Excesiva cultura del instante

mandando mensaje wide

Twitter (u otros medios sociales) como sustituto de la noticia: Ayer mataron a Manolo Escobar en twitter ¿No se enteraron? Yo sí. Me enteré por twitter, pero después al ver que no lo encontraba en ningún medio de comunicación con información real me dí cuenta que resucitó. Me agoté y pensé que en las últimas semanas ya han caído grandes personalidades de nuestra España cultural. Me decanto sobre todo por Constantino Romero, cuya primera imagen que me viene a la cabeza era aquel complicadísimo concurso del Tiempo es Oro.

Inciso para pensar en ¡cómo ha cambiado el nivel de los concursos! Tema grueso que da para otro artículo. Lo prometo para fechas próximas, pero hoy quiero plantear una reflexión acerca de la rapidez con la que las Nuevas Tecnologías y los Medios Sociales están revolucionando todo lo que acontece a nuestro alrededor y consiguiendo también que perdamos un cierto equilibrio de normalidad. Las NNTT, los MMSS, las TIC y aplicaciones de todo tipo con multitud de siglas parecidas, van más rápido que nosotros mismos y esto, claro, tiene sus ventajas y sus desventajas. La familia de Manolo Escobar seguro que piensa algo similar.

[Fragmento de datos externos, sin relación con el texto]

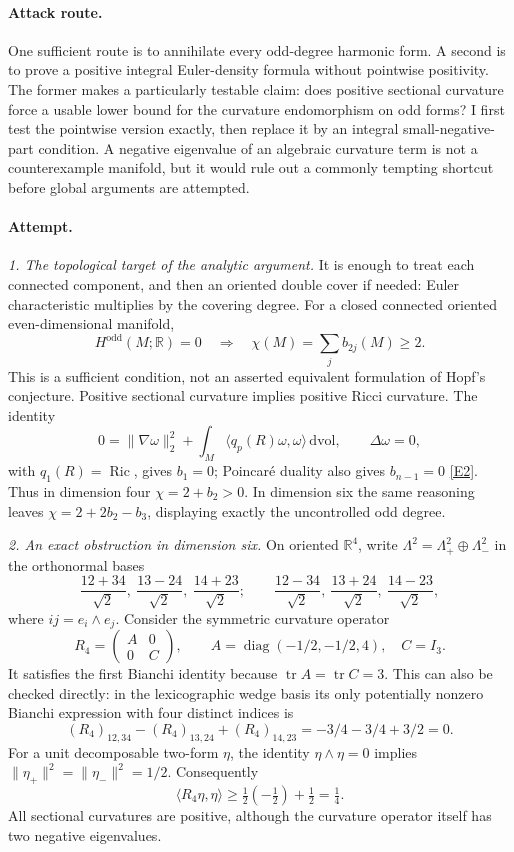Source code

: \documentclass[11pt,a4paper]{article}
\newcommand{\R}{\mathbb{R}}
\newcommand{\eref}[2]{\hyperlink{extra:#1:#2}{[E#2]}}
\begin{document}
\paragraph{Attack route.}
One sufficient route is to annihilate every odd-degree harmonic form. A second
is to prove a positive integral Euler-density formula without pointwise
positivity. The former makes a particularly testable claim: does positive
sectional curvature force a usable lower bound for the curvature endomorphism
on odd forms? I first test the pointwise version exactly, then replace it by
an integral small-negative-part condition. A negative eigenvalue of an
algebraic curvature term is not a counterexample manifold, but it would rule
out a commonly tempting shortcut before global arguments are attempted.

\paragraph{Attempt.}
\textit{1. The topological target of the analytic argument.}
It is enough to treat each connected component, and then an oriented double
cover if needed: Euler characteristic multiplies by the covering degree.
For a closed connected oriented even-dimensional manifold,
\[
 H^{\mathrm{odd}}(M;\R)=0\quad\Longrightarrow\quad
 \chi(M)=\sum_j b_{2j}(M)\ge2.
\]
This is a sufficient condition, not an asserted equivalent formulation of
Hopf's conjecture. Positive sectional curvature implies positive Ricci
curvature. The identity
\[
 0=\|\nabla\omega\|_2^2+
   \int_M\langle q_p(R)\omega,\omega\rangle\,\mathrm{dvol},
 \qquad \Delta\omega=0,
\]
with $q_1(R)=\operatorname{Ric}$, gives $b_1=0$; Poincar\'e duality also gives
$b_{n-1}=0$ \eref{30001953}{2}. Thus in dimension four
$\chi=2+b_2>0$. In dimension six the same reasoning leaves
$\chi=2+2b_2-b_3$, displaying exactly the uncontrolled odd degree.

\textit{2. An exact obstruction in dimension six.}
On oriented $\R^4$, write $\Lambda^2=\Lambda^2_+\oplus\Lambda^2_-$ in the
orthonormal bases
\[
 \frac{12+34}{\sqrt2},\ \frac{13-24}{\sqrt2},\
 \frac{14+23}{\sqrt2};\qquad
 \frac{12-34}{\sqrt2},\ \frac{13+24}{\sqrt2},\
 \frac{14-23}{\sqrt2},
\]
where $ij=e_i\wedge e_j$. Consider the symmetric curvature operator
\[
 R_4=\begin{pmatrix}A&0\\0&C\end{pmatrix},\qquad
 A=\operatorname{diag}(-1/2,-1/2,4),\quad C=I_3.
\]
It satisfies the first Bianchi identity because $\operatorname{tr}A=
\operatorname{tr}C=3$. This can also be checked directly: in the lexicographic
wedge basis its only potentially nonzero Bianchi expression with four
distinct indices is
\[
 (R_4)_{12,34}-(R_4)_{13,24}+(R_4)_{14,23}
 =-3/4-3/4+3/2=0.
\]
For a unit decomposable two-form $\eta$, the identity
$\eta\wedge\eta=0$ implies $\|\eta_+\|^2=\|\eta_-\|^2=1/2$.
Consequently
\[
 \langle R_4\eta,\eta\rangle\ge\tfrac12(-\tfrac12)+\tfrac12=\tfrac14.
\]
All sectional curvatures are positive, although the curvature operator itself
has two negative eigenvalues.
\end{document}
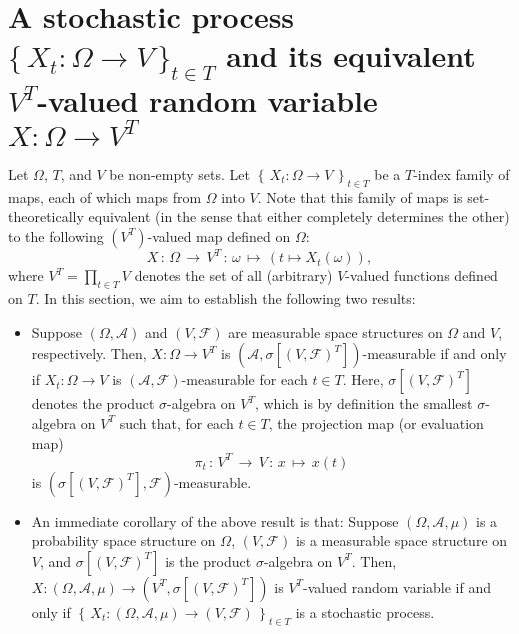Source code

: 

\section{A stochastic process $\{\,X_{t} : \Omega \longrightarrow V\,\}_{t\in T}$ and
its equivalent $V^{T}$-valued random variable $X : \Omega \longrightarrow V^{T}$}

\setcounter{theorem}{0}
\setcounter{equation}{0}

Let $\Omega$, $T$, and $V$ be non-empty sets.
Let $\left\{\,X_{t} : \Omega \longrightarrow V \,\right\}_{t \in T}$
be a $T$-index family of maps, each of which maps from $\Omega$ into $V$.
Note that this family of maps is set-theoretically equivalent
(in the sense that either completely determines the other)
to the following $(V^{T})$-valued map defined on $\Omega$:
\begin{equation*}
X \,:\, \Omega \,\longrightarrow\, V^{T} \,:\, \omega \,\longmapsto\, \left(t \longmapsto X_{t}(\omega)\right),
\end{equation*}
where $V^{T} = \prod_{t\in T}V$ denotes the set of all (arbitrary) $V$-valued functions defined on $T$.
In this section, we aim to establish the following two results:
\begin{itemize}

\item
Suppose $\left(\Omega,\mathcal{A}\right)$ and $\left(V,\mathcal{F}\right)$
are measurable space structures on $\Omega$ and $V$, respectively.
Then, $X : \Omega \longrightarrow V^{T}$ is
$\left(\mathcal{A},\sigma[(V,\mathcal{F})^{T}]\right)$-measurable if and only if
$X_{t} : \Omega \longrightarrow V$ is $(\mathcal{A},\mathcal{F})$-measurable for each $t \in T$.
Here, $\sigma[(V,\mathcal{F})^{T}]$ denotes the product $\sigma$-algebra on $V^{T}$,
which is by definition the smallest $\sigma$-algebra on $V^{T}$ such that,
for each $t \in T$, the projection map (or evaluation map)
\begin{equation*}
\pi_{t} \,:\, V^{T} \, \longrightarrow\, V
\,:\, x \,\longmapsto\, x(t)
\end{equation*}
is $\left(\sigma[(V,\mathcal{F})^{T}],\mathcal{F}\right)$-measurable.

\item
An immediate corollary of the above result is that:
Suppose $\left(\Omega,\mathcal{A},\mu\right)$ is a probability space structure on $\Omega$,
$\left(V,\mathcal{F}\right)$ is a measurable space structure on $V$, and
$\sigma[(V,\mathcal{F})^{T}]$ is the product $\sigma$-algebra on $V^{T}$.
Then, $X : (\Omega,\mathcal{A},\mu) \longrightarrow (V^{T},\sigma[(V,\mathcal{F})^{T}])$ is
$V^{T}$-valued random variable if and only if
$\left\{\,X_{t} : (\Omega,\mathcal{A},\mu) \longrightarrow (V,\mathcal{F})\,\right\}_{t\in T}$
is a stochastic process.

\end{itemize}

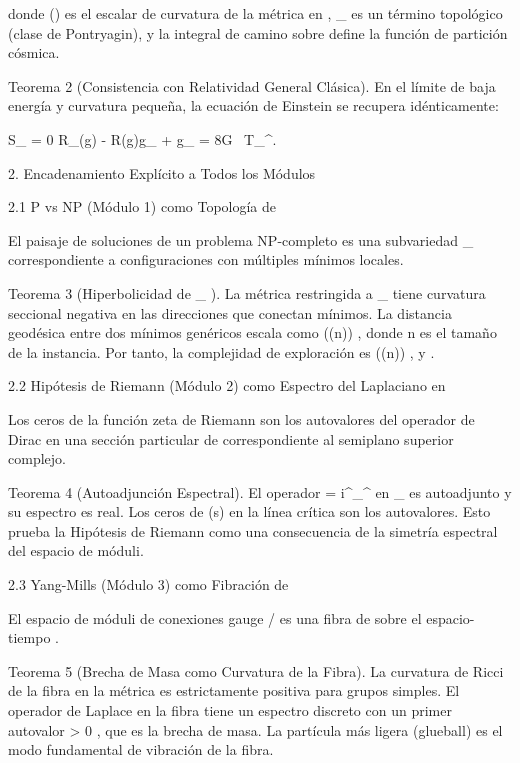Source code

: \documentclass[12pt,a4paper]{book}
\begin{document}
donde  ()  es el escalar de curvatura de la métrica    en   ,  _{}  es un término topológico (clase de Pontryagin), y la integral de camino sobre    define la función de partición cósmica.

Teorema 2 (Consistencia con Relatividad General Clásica). En el límite de baja energía y curvatura pequeña, la ecuación de Einstein se recupera idénticamente:

\delta S_{} = 0 \implies R_{\mu\nu}(g) - R(g)g_{\mu\nu} + \Lambda g_{\mu\nu} = 8\pi G \, T_{\mu\nu}^{}.

2. Encadenamiento Explícito a Todos los Módulos

2.1 P vs NP (Módulo 1) como Topología de   

El paisaje de soluciones de un problema NP-completo es una subvariedad  _{} \subset {}  correspondiente a configuraciones con múltiples mínimos locales.

Teorema 3 (Hiperbolicidad de  _{} ). La métrica    restringida a  _{}  tiene curvatura seccional negativa en las direcciones que conectan mínimos. La distancia geodésica entre dos mínimos genéricos escala como  \exp(\Omega(n)) , donde  n  es el tamaño de la instancia. Por tanto, la complejidad de exploración es  \exp(\Omega(n)) , y   .

2.2 Hipótesis de Riemann (Módulo 2) como Espectro del Laplaciano en   

Los ceros de la función zeta de Riemann son los autovalores del operador de Dirac en una sección particular de    correspondiente al semiplano superior complejo.

Teorema 4 (Autoadjunción Espectral). El operador   = i\gamma^\mu \nabla_\mu^{}  en  _{}  es autoadjunto y su espectro es real. Los ceros de  \zeta(s)  en la línea crítica son los autovalores. Esto prueba la Hipótesis de Riemann como una consecuencia de la simetría espectral del espacio de móduli.

2.3 Yang-Mills (Módulo 3) como Fibración de   

El espacio de móduli de conexiones gauge  /  es una fibra de    sobre el espacio-tiempo   .

Teorema 5 (Brecha de Masa como Curvatura de la Fibra). La curvatura de Ricci de la fibra en la métrica    es estrictamente positiva para grupos simples. El operador de Laplace en la fibra tiene un espectro discreto con un primer autovalor  \Delta > 0 , que es la brecha de masa. La partícula más ligera (glueball) es el modo fundamental de vibración de la fibra.
\end{document}
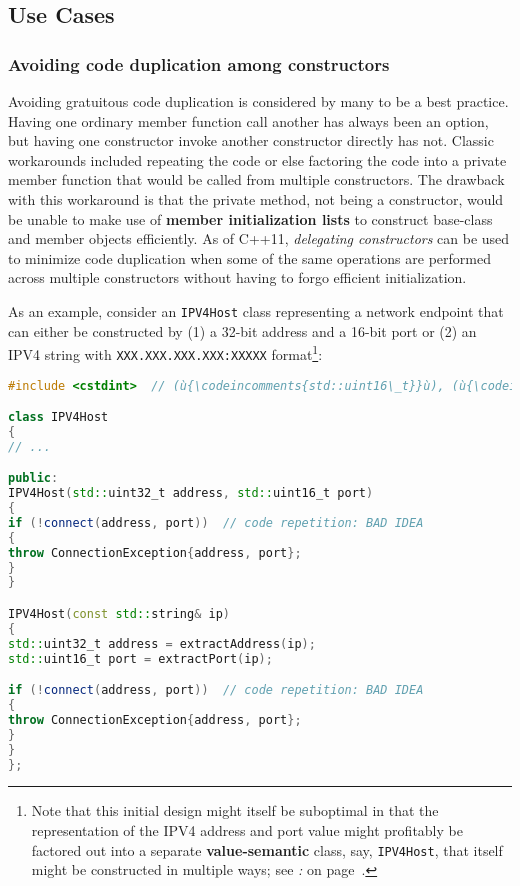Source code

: \subsection[Use Cases]{Use Cases}\label{ctordelegating-use-cases}

\subsubsection[Avoiding code duplication among constructors]{Avoiding code duplication among constructors}\label{avoiding-code-duplication-among-constructors}

Avoiding gratuitous code duplication is considered by many to be a best
practice. Having one ordinary member function call another has always
been an option, but having one constructor invoke another constructor
directly has not. Classic workarounds included repeating the code or
else factoring the code into a private member function that would be
called from multiple constructors. The drawback with this workaround is
that the private method, not being a constructor, would be unable to
make use of \textbf{member initialization lists} to construct base-class
and member objects efficiently. As of C++11, \emph{delegating
constructors} can be used to minimize code duplication when some of
the same operations are performed across multiple constructors without
having to forgo efficient initialization.

As an example, consider an \texttt{IPV4Host} class representing a
network endpoint that can either be constructed by (1) a 32-bit address
and a 16-bit port or (2) an IPV4 string with
\texttt{XXX.XXX.XXX.XXX:XXXXX} format{\cprotect\footnote{Note that
this initial design might itself be suboptimal in that the
representation of the IPV4 address and port value might profitably be
factored out into a separate \textbf{value-semantic} class, say,
\texttt{IPV4Host}, that itself might be constructed in multiple ways;
see {\it{}:} {\it{}} on page~\pageref{suboptimal-factoring}.}}:

\begin{lstlisting}[language=C++]
#include <cstdint>  // (ù{\codeincomments{std::uint16\_t}}ù), (ù{\codeincomments{std::uint32\_t}}ù)

class IPV4Host
{
// ...

public:
IPV4Host(std::uint32_t address, std::uint16_t port)
{
if (!connect(address, port))  // code repetition: BAD IDEA
{
throw ConnectionException{address, port};
}
}

IPV4Host(const std::string& ip)
{
std::uint32_t address = extractAddress(ip);
std::uint16_t port = extractPort(ip);

if (!connect(address, port))  // code repetition: BAD IDEA
{
throw ConnectionException{address, port};
}
}
};
\end{lstlisting}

Hace unas semanas leía una entrevista a Julia Otero en un medio digital. Le preguntaban sobre “el peligro de las redes sociales” sobre la profesión en medios de comunicación (la periodista empleó con ella la palabra ‘peligro’). Otero, sincera y sensata como siempre, dijo que “es un momento delicado, porque tenemos las redes sociales y parece que los periodistas somos más prescindibles que nunca porque la información parece que fluye sin necesidad del periodista. Las redes generan inmediatez”.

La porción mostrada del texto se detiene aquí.